START EXERCISE MATERIALS

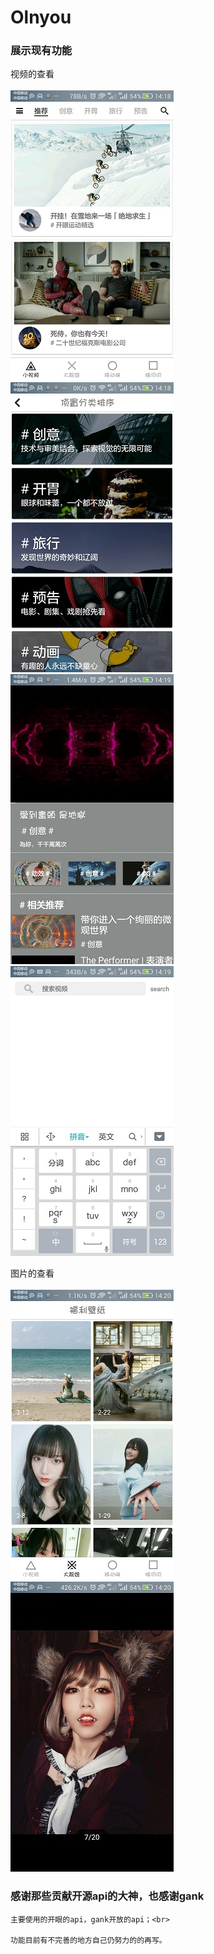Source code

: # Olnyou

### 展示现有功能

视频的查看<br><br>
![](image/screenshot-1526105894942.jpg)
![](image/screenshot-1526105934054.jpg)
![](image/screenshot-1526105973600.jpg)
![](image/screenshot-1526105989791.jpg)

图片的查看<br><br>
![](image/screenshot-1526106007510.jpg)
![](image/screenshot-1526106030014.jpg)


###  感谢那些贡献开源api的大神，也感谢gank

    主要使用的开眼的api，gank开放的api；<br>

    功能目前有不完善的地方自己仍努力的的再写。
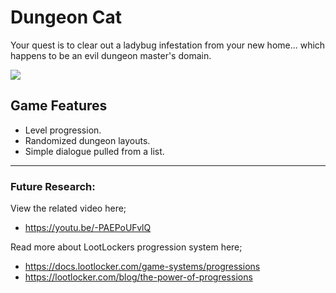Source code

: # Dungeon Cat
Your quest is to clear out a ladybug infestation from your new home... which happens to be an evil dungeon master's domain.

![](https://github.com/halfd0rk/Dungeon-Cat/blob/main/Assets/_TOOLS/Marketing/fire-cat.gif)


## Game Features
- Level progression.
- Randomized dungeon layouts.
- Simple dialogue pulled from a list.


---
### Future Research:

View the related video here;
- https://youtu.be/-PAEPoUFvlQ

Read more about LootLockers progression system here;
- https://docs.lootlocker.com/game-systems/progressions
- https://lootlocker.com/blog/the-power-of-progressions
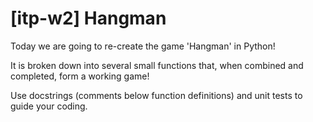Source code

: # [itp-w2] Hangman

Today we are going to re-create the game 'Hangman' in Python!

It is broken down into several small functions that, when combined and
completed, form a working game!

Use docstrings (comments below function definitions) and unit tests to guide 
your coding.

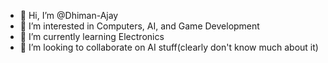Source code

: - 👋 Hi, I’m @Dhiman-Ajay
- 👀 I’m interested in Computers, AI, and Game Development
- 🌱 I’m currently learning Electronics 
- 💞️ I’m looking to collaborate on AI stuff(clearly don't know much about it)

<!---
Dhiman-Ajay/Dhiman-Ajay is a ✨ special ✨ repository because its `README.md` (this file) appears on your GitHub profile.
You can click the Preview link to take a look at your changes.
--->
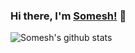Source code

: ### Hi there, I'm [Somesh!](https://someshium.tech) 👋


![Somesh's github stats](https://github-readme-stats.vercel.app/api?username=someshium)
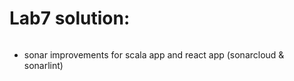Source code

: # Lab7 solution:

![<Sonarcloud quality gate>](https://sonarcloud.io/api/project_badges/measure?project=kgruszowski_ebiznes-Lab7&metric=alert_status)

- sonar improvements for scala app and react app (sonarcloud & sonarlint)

END EXERCISE MATERIALS

Apart from the pictures, return the records exactly.

Source code

: # Olnyou

### 展示现有功能

视频的查看<br><br>
![](image/screenshot-1526105894942.jpg)
![](image/screenshot-1526105934054.jpg)
![](image/screenshot-1526105973600.jpg)
![](image/screenshot-1526105989791.jpg)

图片的查看<br><br>
![](image/screenshot-1526106007510.jpg)
![](image/screenshot-1526106030014.jpg)


###  感谢那些贡献开源api的大神，也感谢gank

    主要使用的开眼的api，gank开放的api；<br>

    功能目前有不完善的地方自己仍努力的的再写。
Source code

: # Dungeon Cat
Your quest is to clear out a ladybug infestation from your new home... which happens to be an evil dungeon master's domain.

![](https://github.com/halfd0rk/Dungeon-Cat/blob/main/Assets/_TOOLS/Marketing/fire-cat.gif)


## Game Features
- Level progression.
- Randomized dungeon layouts.
- Simple dialogue pulled from a list.


---
### Future Research:

View the related video here;
- https://youtu.be/-PAEPoUFvlQ

Read more about LootLockers progression system here;
- https://docs.lootlocker.com/game-systems/progressions
- https://lootlocker.com/blog/the-power-of-progressions
Source code

: # [itp-w2] Hangman

Today we are going to re-create the game 'Hangman' in Python!

It is broken down into several small functions that, when combined and
completed, form a working game!

Use docstrings (comments below function definitions) and unit tests to guide 
your coding.

Source code

: - 👋 Hi, I’m @Dhiman-Ajay
- 👀 I’m interested in Computers, AI, and Game Development
- 🌱 I’m currently learning Electronics 
- 💞️ I’m looking to collaborate on AI stuff(clearly don't know much about it)

<!---
Dhiman-Ajay/Dhiman-Ajay is a ✨ special ✨ repository because its `README.md` (this file) appears on your GitHub profile.
You can click the Preview link to take a look at your changes.
--->
Source code

: ### Hi there, I'm [Somesh!](https://someshium.tech) 👋


![Somesh's github stats](https://github-readme-stats.vercel.app/api?username=someshium)
Source code

: # Lab7 solution:

![<Sonarcloud quality gate>](https://sonarcloud.io/api/project_badges/measure?project=kgruszowski_ebiznes-Lab7&metric=alert_status)

- sonar improvements for scala app and react app (sonarcloud & sonarlint)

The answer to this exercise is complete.